Louise Brooks’s reputation as an actor rests on her two films for G. W. Pabst, and this long-overdue restoration of Pandora’s Box gets the full Criterion treatment: documentary, lengthy interview with the star, four unique scores (including one by Fassbinder’s composer, Peer Raben), a strong academic commentary that doesn’t use the word “semiotic” until about the 100-minute mark and a gorgeous restoration by the Munich Film Museum. (The other Pabst-Brooks project, Diary Of A Lost Girl, is available on Kino.)

Based on two plays by Frank Wedekind, Pandora’s Box is the story of Lulu, an innocent femme fatale. She seems no more aware of the consequences of her sexuality than a bomb is aware of the devastation it creates. Brooks, her casual American energy turned loose in a film of finely thought-out and detailed German Expressionist performances, is like a woman smashing an entire school of acting to bits with a hammer.

Pandora’s Box moves very fast for a German silent film that runs more than two hours, and Brooks is never less than mesmerizing as she seduces a father and son and a countess, kills one of them and flees for a date with destiny. Not to be missed.
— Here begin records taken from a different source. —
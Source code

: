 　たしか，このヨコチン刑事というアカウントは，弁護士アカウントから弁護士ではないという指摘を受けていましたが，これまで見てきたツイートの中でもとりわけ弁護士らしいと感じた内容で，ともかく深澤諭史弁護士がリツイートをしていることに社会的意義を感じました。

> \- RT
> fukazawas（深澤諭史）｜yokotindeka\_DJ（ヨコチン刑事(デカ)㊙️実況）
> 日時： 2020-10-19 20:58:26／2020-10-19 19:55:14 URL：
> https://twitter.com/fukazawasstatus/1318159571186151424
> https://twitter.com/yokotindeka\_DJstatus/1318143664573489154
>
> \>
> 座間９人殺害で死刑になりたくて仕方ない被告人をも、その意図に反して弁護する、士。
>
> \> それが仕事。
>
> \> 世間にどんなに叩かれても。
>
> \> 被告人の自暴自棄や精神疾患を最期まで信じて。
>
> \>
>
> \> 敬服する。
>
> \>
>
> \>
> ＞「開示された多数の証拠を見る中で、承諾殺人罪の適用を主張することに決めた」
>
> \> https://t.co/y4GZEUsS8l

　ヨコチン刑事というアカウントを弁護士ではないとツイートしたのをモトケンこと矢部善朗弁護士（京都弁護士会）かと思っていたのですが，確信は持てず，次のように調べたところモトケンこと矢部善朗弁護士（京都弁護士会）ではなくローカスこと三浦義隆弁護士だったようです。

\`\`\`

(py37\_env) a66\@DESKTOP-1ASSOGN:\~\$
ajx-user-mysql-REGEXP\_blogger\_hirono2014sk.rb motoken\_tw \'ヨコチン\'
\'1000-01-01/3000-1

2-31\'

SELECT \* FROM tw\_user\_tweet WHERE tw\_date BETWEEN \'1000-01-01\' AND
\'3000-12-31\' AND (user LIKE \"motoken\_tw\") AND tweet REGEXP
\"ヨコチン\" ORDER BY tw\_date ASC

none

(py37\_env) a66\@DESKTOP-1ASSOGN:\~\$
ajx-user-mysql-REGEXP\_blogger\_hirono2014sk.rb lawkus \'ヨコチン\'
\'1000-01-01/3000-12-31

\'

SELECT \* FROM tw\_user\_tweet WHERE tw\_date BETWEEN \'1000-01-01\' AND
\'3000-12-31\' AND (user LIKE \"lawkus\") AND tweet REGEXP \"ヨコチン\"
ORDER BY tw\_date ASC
EXTRAS Four score tracks, critical commentary by Thomas Elsaesser and Mary Ann Doan, Louise Brooks: Looking For Lulu doc by Hugh Munro Neeley, Lulu In Berlin interview with Brooks by Richard Leacock, interview with Pabst’s son, stills gallery. Booklet includes Kenneth Tynan’s legendary New Yorker profile of Brooks. German intertitles with English subtitles.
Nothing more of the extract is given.